Enviada em 15/02/2021

É indubitável que a exploração de determinadas matérias primas, no Brasil Colonial, possibilitou a interiorização brasileira e o desenvolvimento de regiões em detrimento de outras. Tal afirmativa é evidenciada na exploração do ouro, que a aprtir das primeiras décadas do século XVIII, introduz a região sudeste como principal protagonista do cenério nacional. Nesse contexto, percebe-se um problema alicerçado na falta de um investimento homogêneo entre os estados brasileiros, bem como a falta de conhecimento sobre a importância de determinadas regiões para a economia.

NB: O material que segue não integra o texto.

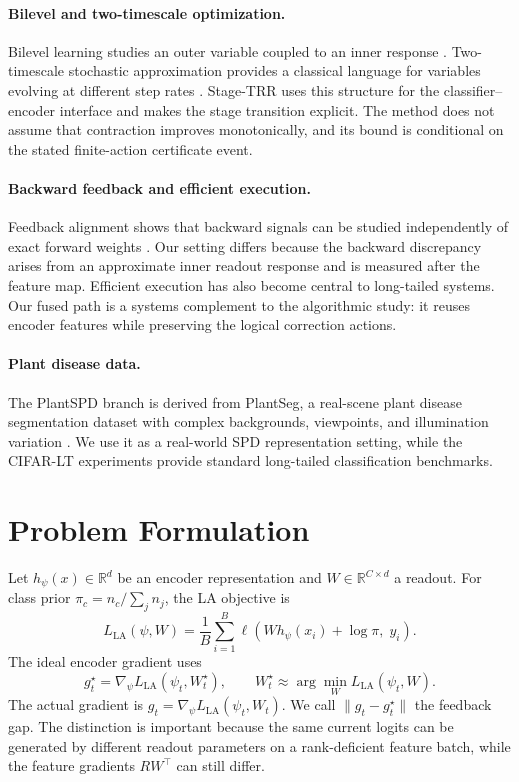 \documentclass[10pt,letterpaper]{article}
\newcommand{\method}{Stage-TRR}
\begin{document}
\paragraph{Bilevel and two-timescale optimization.}
Bilevel learning studies an outer variable coupled to an inner response \citep{franceschi2018bilevel,lorraine2020optimizing,ghadimi2018approximation}. Two-timescale stochastic approximation provides a classical language for variables evolving at different step rates \citep{borkar1997stochastic}. \method{} uses this structure for the classifier--encoder interface and makes the stage transition explicit. The method does not assume that contraction improves monotonically, and its bound is conditional on the stated finite-action certificate event.

\paragraph{Backward feedback and efficient execution.}
Feedback alignment shows that backward signals can be studied independently of exact forward weights \citep{lillicrap2016random}. Our setting differs because the backward discrepancy arises from an approximate inner readout response and is measured after the feature map. Efficient execution has also become central to long-tailed systems. Our fused path is a systems complement to the algorithmic study: it reuses encoder features while preserving the logical correction actions.

\paragraph{Plant disease data.}
The PlantSPD branch is derived from PlantSeg, a real-scene plant disease segmentation dataset with complex backgrounds, viewpoints, and illumination variation \citep{plantseg2025}. We use it as a real-world SPD representation setting, while the CIFAR-LT experiments provide standard long-tailed classification benchmarks.

\section{Problem Formulation}
Let $h_\psi(x)\in\mathbb{R}^d$ be an encoder representation and $W\in\mathbb{R}^{C\times d}$ a readout. For class prior $\pi_c=n_c/\sum_j n_j$, the LA objective is
\[
 L_{\mathrm{LA}}(\psi,W)
 =
 \frac{1}{B}\sum_{i=1}^{B}
 \ell\!\left(W h_\psi(x_i)+\log\pi,\;y_i\right).
\]
The ideal encoder gradient uses
\[
 g_t^\star = \nabla_\psi L_{\mathrm{LA}}(\psi_t,W^\star_t),
 \qquad
 W^\star_t \approx \arg\min_W L_{\mathrm{LA}}(\psi_t,W).
\]
The actual gradient is $g_t=\nabla_\psi L_{\mathrm{LA}}(\psi_t,W_t)$. We call $\|g_t-g_t^\star\|$ the feedback gap. The distinction is important because the same current logits can be generated by different readout parameters on a rank-deficient feature batch, while the feature gradients $R W^\top$ can still differ.
\end{document}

Em primeira análise, evidencia-se no tecido social a desproporcionalidade de investimentos entre as regiões brasileiras, tal fato é fundamentado nos milhares de nordestinos que migram para a região sudeste em busca de emprego ou de melhores condições de vida. Sob esse viés, Thomas Hobbes defendia a obrigação do Estado em proporcionar o bem-estar social. Nesse sentido, a ineficiência do governo em não ofertar esse direito, defendido pelo filósofo, para todos os estados, resulta no risco de não alcançar o princípio da isonomia, prevista na Constituição de 1988. Desse modo, a falta de uma hegemoniedade econômica entre regiões propricia não só a desvalorizações de regiões importantes, mas também problemas urbanos nas regiões valorizadas, devido a alta taixa de imigrantes incidentes.

Além disso, muitas regiões, que são antagonizadas pelo cenério nacional, são de suma importância para a economia brasileira, como a Zona Franca de Manaus, importante polo industrial na Região Norte. Dessa forma, a desigualdade regional pode ser responsabilizada pela falta de conhecimento sobre a importância dessas regiões para o desenvolvimento pleno do Brasil. Em paralelo com o pensamento de Francis Bacon, sobre a obtenção de um poder a partir do conhecimento, a falta de informação sobre a importância da Região Norte, por exemplo, pode gerar preconceitos  e escassez de investimentos. Logo o desconhecimento pode tirar o poder, abordado por Bacon, de potencializar as qualidades de determinados estados brasileiros.

Torna-se claro, portanto, a relevância de uma medida corretiva à problemática em questão. Para que isso ocorra, é necessária a intervenção do Estado, a partir de investimentos igualitários entre as regiões brasileiras, de modo que suas qualidades sejam potencializadas em prol do desenvolvimento pleno do país. Isso, consequentemente, forneceria condições a uma qualidade de vida justa a todos os brasileiros, sem a necessidade de migrações internas, por exemplo. Assim, haverá a resolução do impasse e a desigualdade regional não se alicerçará na sociedade hodierna.